Jorge Luis Borges è stato uno scrittore, poeta, saggista, traduttore e accademico argentino, ritenuto uno dei più importanti e influenti scrittori del XX secolo. Le opere di Borges hanno contribuito alla letteratura filosofica e al genere fantasy. Oggi il termine «borgesiano» indirizza ad una concezione della vita come storia, come menzogna, come un’opera contraffatta spacciata per veritiera…come reinvenzione della realtà.
Il calcio è parte della cultura di una società, di una nazione, e questo permea a livello storico, in tante situazioni politiche e letterarie. Una realtà che si crea dentro un focolare arso di emozioni e di paure.
Oggi raccontiamo una storia, un po’ fuori dai soliti schemi. La storia di una coesione, una sintonia, mai raggiunta: Borges e il calcio. Molte sono le critiche, le invettive che lo scrittore premio nobel pronunciò verso il calcio. Celebre, tra tutte:
«Il calcio è popolare perché la stupidità è popolare».
Stiamo attenti però. L’attacco dell’accademico argentino non era rivolto direttamente al calcio. Borges ce l’aveva più che altro con la ‘’cultura del tifoso’’, alla sua fede cieca molto simile al sostegno popolare, sostegno che appoggiò i leader dei movimenti politici più raccapriccianti del Ventesimo Secolo. A causa di questo suo pensiero, una volta scrisse:
«C’è un’idea di supremazia, di potere, nel calcio, che appare orribile ai miei occhi»
Per Borges, infatti, il gioco del calcio crea inevitabilmente un legame con il nazionalismo: quel nazionalismo che da’ la possibilità ai governi di utilizzare una figura idealizzata, un ‘’campione’’, come simbolo per legittimare se stessi.

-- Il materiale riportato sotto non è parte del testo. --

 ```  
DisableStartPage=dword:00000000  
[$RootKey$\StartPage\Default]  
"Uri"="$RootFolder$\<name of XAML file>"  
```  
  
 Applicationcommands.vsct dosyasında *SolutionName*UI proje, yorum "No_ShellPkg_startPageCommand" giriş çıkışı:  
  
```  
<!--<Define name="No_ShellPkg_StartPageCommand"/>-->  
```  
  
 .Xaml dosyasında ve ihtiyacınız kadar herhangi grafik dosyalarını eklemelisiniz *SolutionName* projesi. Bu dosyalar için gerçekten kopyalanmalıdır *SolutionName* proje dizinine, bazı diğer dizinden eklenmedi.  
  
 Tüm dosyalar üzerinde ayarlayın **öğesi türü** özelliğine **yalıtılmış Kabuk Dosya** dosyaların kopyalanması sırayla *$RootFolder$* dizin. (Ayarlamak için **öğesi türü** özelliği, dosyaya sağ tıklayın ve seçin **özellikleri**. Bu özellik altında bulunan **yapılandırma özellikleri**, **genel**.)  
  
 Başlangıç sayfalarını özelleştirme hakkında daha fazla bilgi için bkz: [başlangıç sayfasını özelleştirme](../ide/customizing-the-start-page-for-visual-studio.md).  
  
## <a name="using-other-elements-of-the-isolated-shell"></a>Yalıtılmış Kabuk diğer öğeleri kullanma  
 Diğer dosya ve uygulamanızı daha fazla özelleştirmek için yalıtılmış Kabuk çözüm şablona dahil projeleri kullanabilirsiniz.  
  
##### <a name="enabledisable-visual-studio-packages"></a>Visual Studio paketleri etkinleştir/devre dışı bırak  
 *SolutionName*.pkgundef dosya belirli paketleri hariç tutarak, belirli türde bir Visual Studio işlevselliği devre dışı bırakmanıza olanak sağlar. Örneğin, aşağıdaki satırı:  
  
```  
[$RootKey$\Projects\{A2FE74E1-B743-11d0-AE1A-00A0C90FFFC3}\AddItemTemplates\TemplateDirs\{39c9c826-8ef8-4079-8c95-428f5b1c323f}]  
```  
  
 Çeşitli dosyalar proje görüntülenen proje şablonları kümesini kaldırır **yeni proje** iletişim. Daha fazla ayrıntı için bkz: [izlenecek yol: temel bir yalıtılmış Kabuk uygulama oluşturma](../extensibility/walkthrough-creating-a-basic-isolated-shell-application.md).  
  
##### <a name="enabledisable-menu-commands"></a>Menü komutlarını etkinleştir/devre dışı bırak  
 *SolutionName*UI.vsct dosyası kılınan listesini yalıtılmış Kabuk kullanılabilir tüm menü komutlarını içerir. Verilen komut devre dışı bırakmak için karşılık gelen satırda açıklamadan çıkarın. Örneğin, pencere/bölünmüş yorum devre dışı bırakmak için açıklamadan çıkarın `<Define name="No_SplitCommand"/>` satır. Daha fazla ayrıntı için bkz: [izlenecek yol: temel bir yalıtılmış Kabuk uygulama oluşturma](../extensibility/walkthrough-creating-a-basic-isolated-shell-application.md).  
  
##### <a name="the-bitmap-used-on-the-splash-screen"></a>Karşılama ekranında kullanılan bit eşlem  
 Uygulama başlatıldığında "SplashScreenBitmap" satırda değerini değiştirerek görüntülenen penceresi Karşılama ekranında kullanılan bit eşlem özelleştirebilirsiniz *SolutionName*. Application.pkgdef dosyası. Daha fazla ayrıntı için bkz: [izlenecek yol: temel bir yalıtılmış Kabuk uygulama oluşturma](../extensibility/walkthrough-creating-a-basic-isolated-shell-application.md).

Le squadre nazionali, per lui, non generano altro che ‘’fervore’’ nazionalistico. Sono gli anni ’70, la dittatura brasiliana realizza una gigantografia di Pelé in cui calcia in favor di camera, accompagnato dallo slogan ‘’Ninguém mais segura este pais’’ – Nessuno può fermare questo Paese ora – Era il chiaro tentativo del governo di sfruttare l’immagine di un grande campione per legittimarsi, rafforzare l’identità nazionale e raccogliere il sostegno popolare. Per Borges, che nella sua vita aveva vissuto fascismo, peronismo e antisemitismo, fu immediato il sospetto verso ogni movimento popolare di massa. Il calcio rappresentava il culmine di questo.
E’ e resterà un mistero: nessuno è mai riuscito a dare una spiegazione soddisfacente al perché il calcio sia, differentemente da altri sport, un fenomeno popolare e sociale, una macchina di passioni ed emozioni, di aggregamento e di intrattenimento mondiale.
Borges però si avvicinò a dare una risposta: gli esseri umani, secondo lui, sentono il bisogno di appartenere ad un piano universale, qualcosa di più grande di loro. Per alcuni la religione placa questo bisogno, per gli altri c’è il calcio. Una linea di pensiero che ben si sposa con i protagonisti delle opere del corpus borgesiano: spesso alle prese con eccessivi ‘’bisogni’’, capaci di sposare ideologie o movimenti dagli effetti disastrosi.
«Sono cieco e ignorante, ma intuisco
che sono molte le strade».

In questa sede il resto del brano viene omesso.